══ Given information ══

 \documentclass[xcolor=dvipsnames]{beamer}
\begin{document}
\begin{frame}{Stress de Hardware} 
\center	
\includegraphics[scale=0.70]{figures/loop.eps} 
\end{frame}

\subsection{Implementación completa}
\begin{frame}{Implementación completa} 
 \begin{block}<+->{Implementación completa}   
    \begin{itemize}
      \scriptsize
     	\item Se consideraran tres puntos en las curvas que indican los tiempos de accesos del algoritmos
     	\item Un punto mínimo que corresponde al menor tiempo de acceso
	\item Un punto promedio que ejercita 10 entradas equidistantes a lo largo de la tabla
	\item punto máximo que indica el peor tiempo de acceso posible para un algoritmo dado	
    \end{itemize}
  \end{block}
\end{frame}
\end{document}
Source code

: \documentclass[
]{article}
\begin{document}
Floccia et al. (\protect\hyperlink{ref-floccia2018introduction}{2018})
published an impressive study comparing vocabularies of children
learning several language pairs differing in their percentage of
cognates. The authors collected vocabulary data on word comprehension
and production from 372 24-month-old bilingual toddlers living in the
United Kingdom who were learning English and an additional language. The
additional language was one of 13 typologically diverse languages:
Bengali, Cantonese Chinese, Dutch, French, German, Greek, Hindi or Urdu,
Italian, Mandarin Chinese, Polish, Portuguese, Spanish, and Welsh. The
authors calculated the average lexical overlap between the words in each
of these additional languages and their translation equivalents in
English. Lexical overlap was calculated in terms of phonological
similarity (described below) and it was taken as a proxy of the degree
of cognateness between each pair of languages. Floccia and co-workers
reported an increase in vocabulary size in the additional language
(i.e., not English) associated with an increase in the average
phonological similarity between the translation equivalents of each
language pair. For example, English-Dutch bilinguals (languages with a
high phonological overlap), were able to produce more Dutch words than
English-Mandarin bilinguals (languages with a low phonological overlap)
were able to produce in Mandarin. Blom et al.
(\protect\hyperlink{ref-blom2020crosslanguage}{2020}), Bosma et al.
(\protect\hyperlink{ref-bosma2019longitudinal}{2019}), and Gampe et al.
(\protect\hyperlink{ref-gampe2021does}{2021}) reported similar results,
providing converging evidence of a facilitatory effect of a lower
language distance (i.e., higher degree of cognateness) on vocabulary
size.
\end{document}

═══

About this task ->
Please give again only the lines from the start of the material through the line holding "cognates. The authors", exactly as they are written.

Task result ->
 \documentclass[xcolor=dvipsnames]{beamer}
\begin{document}
\begin{frame}{Stress de Hardware} 
\center	
\includegraphics[scale=0.70]{figures/loop.eps} 
\end{frame}

\subsection{Implementación completa}
\begin{frame}{Implementación completa} 
 \begin{block}<+->{Implementación completa}   
    \begin{itemize}
      \scriptsize
     	\item Se consideraran tres puntos en las curvas que indican los tiempos de accesos del algoritmos
     	\item Un punto mínimo que corresponde al menor tiempo de acceso
	\item Un punto promedio que ejercita 10 entradas equidistantes a lo largo de la tabla
	\item punto máximo que indica el peor tiempo de acceso posible para un algoritmo dado	
    \end{itemize}
  \end{block}
\end{frame}
\end{document}
Source code

: \documentclass[
]{article}
\begin{document}
Floccia et al. (\protect\hyperlink{ref-floccia2018introduction}{2018})
published an impressive study comparing vocabularies of children
learning several language pairs differing in their percentage of
cognates. The authors collected vocabulary data on word comprehension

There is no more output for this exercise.